I doubt Jonathan Martin realized the proverbial can of worms he was opening last October when he fled Miami Dolphins facilities after more than a year of the bullying tirade he endured from teammate Richie Incognito. Martin was subjected to an onslaught of racial slurs that would make Quentin Tarantino blush, but in the aftermath of attorney Ted Wells’ scathing report on what exactly went on in the Miami Dolphins locker room in 2013, the NFL isn’t hesitating to protect itself from potential liability from future Martins and Incognitos.

In February, it was announced that the league’s competition committee is debating making the use of racial slurs during games a 15-yard penalty, which has opened the league up to criticism. Most notably, ESPN Sports Commentator Michael Wilbon, co-host of “Pardon the Interruption,” has called foul on the move, saying it’s inappropriate given that those making the rules are almost universally white while the vast majority of those who will have to abide by them, are black.

“You’re gonna have a league with no black owners and a white commissioner — middle-aged and advanced-aged white men — say to black players, mostly — because that’s what we’re talking about — you can’t use the N-word on the field of play, or we’re gonna penalize you,” Wilbon said recently on his show. “I’ve got a massive problem with that. I know there are black men of the same age… who say no, you’ve got to take this word out of the workplace. I understand that. But I don’t want it enforced like this.”

There’s certainly room to criticize the league for its lack of diversity in ownership and management in general, and times like these are examples of why that diversity is important. But to expect this multi-billion dollar enterprise to leave itself unnecessarily vulnerable to lawsuits when the next Jonathan Martin decides to sue the pants off the league is ridiculous.

Like it or not, the NFL is an employer, no different legally than any other place of work when it comes to civil rights laws. It is subject to the same legal scrutiny as any other workplace, and the judicial system will likely not care if the league’s predominately black players mostly consider the n-word a, “term of endearment.” Can anyone picture NFL lawyers arguing this in a court of law? “Well your honor, see the plaintiff misunderstood when his teammates called him the n-word. They were saying, ‘you my nigg-A,’ not, ‘nigg-ER.’” They’d be laughed out of court, and rightfully so, which is exactly the point former All-Pro Wide Receiver Chris Carter tried to make in a recent interview on, “Mike and Mike in the Morning.”

“If you want to work in the NFL, the NFL should set the standard for what they want,” Carter said. “Forget what the hip-hop culture is doing. That’s their workplace… You’re in the NFL! You’ve got one of the greatest jobs in the world. We used to always say this. We would do anything to have that job. Well, now the anything is cleaning up as far as how you’re going to verbalize yourself.”

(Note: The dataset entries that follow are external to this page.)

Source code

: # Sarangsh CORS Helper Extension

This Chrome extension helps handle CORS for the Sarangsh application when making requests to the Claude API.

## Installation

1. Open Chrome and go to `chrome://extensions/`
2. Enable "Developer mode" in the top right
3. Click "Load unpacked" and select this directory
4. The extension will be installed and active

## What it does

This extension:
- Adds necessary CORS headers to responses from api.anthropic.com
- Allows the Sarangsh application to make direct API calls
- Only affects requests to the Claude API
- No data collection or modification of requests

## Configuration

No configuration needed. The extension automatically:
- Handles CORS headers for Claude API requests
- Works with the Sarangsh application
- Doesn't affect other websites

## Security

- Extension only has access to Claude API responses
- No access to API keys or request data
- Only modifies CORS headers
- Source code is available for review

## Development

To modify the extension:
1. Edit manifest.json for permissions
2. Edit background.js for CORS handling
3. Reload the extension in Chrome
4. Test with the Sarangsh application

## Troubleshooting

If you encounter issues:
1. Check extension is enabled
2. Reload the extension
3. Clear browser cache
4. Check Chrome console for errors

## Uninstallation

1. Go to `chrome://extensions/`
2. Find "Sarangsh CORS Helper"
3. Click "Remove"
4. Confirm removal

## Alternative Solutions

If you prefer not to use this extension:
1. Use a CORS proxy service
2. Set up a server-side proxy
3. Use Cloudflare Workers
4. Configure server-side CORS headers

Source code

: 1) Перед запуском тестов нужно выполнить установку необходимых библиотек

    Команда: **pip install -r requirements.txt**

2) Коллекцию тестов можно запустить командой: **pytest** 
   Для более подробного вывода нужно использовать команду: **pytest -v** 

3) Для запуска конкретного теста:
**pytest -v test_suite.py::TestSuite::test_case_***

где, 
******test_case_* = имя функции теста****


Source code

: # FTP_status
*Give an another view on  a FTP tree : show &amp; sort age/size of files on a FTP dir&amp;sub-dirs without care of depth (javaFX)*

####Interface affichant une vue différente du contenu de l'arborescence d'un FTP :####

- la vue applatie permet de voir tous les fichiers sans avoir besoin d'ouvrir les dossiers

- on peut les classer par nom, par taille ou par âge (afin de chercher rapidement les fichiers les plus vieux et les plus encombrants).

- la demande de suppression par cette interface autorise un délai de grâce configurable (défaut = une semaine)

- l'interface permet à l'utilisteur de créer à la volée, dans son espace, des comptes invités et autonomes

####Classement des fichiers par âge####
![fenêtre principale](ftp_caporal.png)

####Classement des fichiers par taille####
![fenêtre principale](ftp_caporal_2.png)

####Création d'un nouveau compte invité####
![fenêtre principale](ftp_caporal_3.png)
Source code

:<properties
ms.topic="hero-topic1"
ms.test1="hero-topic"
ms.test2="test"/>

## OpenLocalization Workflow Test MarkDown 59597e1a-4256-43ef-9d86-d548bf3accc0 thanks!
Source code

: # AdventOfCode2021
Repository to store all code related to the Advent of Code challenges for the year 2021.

The recent controversy surrounding Seattle Seahawks Cornerback Richard Sherman, who was subjected to all kinds of racist taunts on the internet after his NFC Championship post-game bravado during an interview with CBS Sports Broadcaster Erin Andrews, shows that we still have a long way to go when it comes to race relations in America, and the sports world is no exception.

If black players want to demand a modicum of respect from fans and everyone around them, they should show the same class and professionalism amongst themselves. Most black people manage to go to places like work and church for hours without saying the n-word to their colleagues.

Why do we expect less of black athletes?